Beijing Day One: You could make a filament, or a ballast keel, or self-tanning cream, or...
I spent the previous night in the Bangkok Airport Hotel (Novotel), which is very, very nice. In keeping with the general theme of my trip to Southeast Asia, the hotel lost power for a couple of hours in the evening, but they gave us free sushi and sashimi to make up for it (and it did). Great place. I woke up early and took their shuttle to Suvranabhumi Airport, passed through customs without a problem, and got on a Thai Airways flight to Beijing.
The flight was about 5 hours and passed uneventfully until the very end. I had thought there was a problem with the plane because we started descending, and yet I couldn't see Beijing out the window. We were very low, it was a clear day, and yet all I could see was grey land in all directions. Then suddenly we were almost on the ground, and I realized: That's not grey land, it's smog. There's so much crap in the air that you can barely see the ground. Sure enough, we landed with no problems in Beijing's Capital Airport.
I had made arrangements to rent a studio apartment for a few days (http://www.hw-ielts.com/apartment.htm). The guy who owns it, Kelvin, met me at the airport.
First impression: It's really, really cold. OK, I've been living in Cambodia, where it's 80 degrees every day, and I'm coming from Bangkok, the hottest capital city in the world, but Beijing isn't just temperate, it's freezing. It's well below zero when I arrive, and I had no winter clothing of any kind. Appropriately, given his name, Kelvin drives with the window open.
Second impression: There's a lot of traffic. Kelvin tells me that it's a twenty minute drive when there's no traffic, but it takes us more than an hour. The apartment is fine--a bed, a bathroom, and a door that locks. My first (and most important) mission is to locate a winter coat ASAP. Fortunately, the apartment is a few blocks from a mall, which is good, because by now it's dark and freezing out. I put on a couple of sweaters and shiver my way over.
The mall, I think it's called the New World Center, is just like any mall in the United States--big, fancy stores, a food court, some restaurants scattered around. There's an ice skating rink on the bottom floor, and lots of people are crowded around watching the skaters. I stop to take a few pictures.
I'm the only white guy in the mall, and the only one within a several block radius, so I stick out quite a bit. This surprised me--of all the places I've been in Asia, Beijing was the one where the people seemed least accustomed to foreigners. Not at the tourist sites, of course, but in the malls and on the streets.
Anyway, back to jacket acquisition. I figure, if it's really like an American mall, there's a bargain store in the basement--and sure enough, I find a store selling big poofy winter coats for 129 yuan (about $15). Bought it and a set of gloves, and back outside.

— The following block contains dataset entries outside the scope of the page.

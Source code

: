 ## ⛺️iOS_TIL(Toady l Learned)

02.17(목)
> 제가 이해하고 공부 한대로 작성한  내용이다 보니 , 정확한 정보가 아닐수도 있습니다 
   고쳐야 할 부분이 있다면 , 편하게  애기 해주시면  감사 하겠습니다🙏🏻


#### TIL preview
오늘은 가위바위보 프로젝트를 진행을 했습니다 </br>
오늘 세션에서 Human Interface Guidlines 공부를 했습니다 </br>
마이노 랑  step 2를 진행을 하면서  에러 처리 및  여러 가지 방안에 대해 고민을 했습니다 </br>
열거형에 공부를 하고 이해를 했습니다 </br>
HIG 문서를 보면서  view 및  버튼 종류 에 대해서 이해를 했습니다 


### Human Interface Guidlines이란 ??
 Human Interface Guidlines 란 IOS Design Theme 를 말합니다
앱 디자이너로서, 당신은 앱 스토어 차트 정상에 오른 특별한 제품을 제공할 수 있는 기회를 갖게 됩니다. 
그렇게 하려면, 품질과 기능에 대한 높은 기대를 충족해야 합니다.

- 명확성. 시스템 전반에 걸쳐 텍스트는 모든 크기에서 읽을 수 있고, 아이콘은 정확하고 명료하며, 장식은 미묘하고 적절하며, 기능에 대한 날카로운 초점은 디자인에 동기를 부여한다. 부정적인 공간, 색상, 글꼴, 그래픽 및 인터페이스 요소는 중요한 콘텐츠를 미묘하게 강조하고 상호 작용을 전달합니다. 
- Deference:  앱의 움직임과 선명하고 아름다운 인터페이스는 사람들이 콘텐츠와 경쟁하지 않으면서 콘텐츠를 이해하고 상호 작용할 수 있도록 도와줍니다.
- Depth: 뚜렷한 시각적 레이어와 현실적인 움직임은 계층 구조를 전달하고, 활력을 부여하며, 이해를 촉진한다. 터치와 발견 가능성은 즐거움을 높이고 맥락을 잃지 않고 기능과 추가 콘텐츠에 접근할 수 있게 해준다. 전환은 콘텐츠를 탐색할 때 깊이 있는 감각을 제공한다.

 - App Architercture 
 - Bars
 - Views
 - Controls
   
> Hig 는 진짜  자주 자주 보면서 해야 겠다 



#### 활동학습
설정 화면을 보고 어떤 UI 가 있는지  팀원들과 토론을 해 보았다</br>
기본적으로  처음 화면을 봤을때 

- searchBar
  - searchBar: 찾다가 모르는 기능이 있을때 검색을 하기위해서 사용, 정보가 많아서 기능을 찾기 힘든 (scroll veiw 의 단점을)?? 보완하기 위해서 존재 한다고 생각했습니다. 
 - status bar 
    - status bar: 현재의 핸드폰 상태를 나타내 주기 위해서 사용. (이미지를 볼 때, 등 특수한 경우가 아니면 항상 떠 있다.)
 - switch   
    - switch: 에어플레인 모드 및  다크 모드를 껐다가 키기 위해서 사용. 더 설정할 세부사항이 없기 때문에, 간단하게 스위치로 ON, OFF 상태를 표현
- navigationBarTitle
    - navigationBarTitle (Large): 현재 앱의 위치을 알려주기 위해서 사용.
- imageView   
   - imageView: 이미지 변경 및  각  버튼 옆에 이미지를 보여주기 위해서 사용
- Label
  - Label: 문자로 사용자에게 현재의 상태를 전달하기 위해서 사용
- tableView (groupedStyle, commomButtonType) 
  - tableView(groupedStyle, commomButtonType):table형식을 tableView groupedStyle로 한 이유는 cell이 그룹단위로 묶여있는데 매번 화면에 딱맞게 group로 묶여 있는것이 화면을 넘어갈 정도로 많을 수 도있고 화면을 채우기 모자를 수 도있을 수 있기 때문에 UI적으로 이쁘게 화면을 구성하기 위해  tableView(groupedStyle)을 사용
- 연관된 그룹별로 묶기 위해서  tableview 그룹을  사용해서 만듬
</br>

It's still freezing, but slightly more bearable. I stop to take a photo of the giant pig fountain outside the mall and realize that a) it's hard to take photos while wearing gloves; and b) it's too cold to take my gloves off. So there aren't many photos. Anyway, if you look at the pig fountain, you'll see that there's a small round coin down and to the right of the pig. People try to throw coins through the hole in its center, presumably for some sort of luck.
I want to try some Peking duck (there's a famous place across the street from the mall), but I can't afford it. The ATM at the mall won't give me any money, which is vaguely worrisome. It turns out that most ATMs in Beijing aren't hooked up to international networks, and so foreigners can only use a select few. Instead I wander around the markets a little hoping to find something that looks appetizing, but none of the street food looks good. Disheartened and freezing, I get a quick bite at Pizza Hut.
I speak a little Mandarin. Not very well, and I don't have much of a vocabulary, but I can have simple conversations--ordering food, buying things in stores, etc. Most people I encounter speak English, but it's really amazing how friendly people here become when I say something in Mandarin. The waitress at Pizza Hut was very eager to help me with my pizza-ordering skills.
The language situation in China is very complex. The official language, Standard Mandarin, is the most widely-spoken language in the world (almost nine hundred million native speakers). It's spoken in most of mainland China. The Chinese language most Americans encounter is Cantonese, because most Chinese people who came to America came from non-Mandarin regions (like Hong Kong). Contrary to what I had hoped when I started learning Mandarin, the different forms of Chinese are not mutually intelligible; Mandarin and Cantonese are more akin to French and Spanish than to English and British English.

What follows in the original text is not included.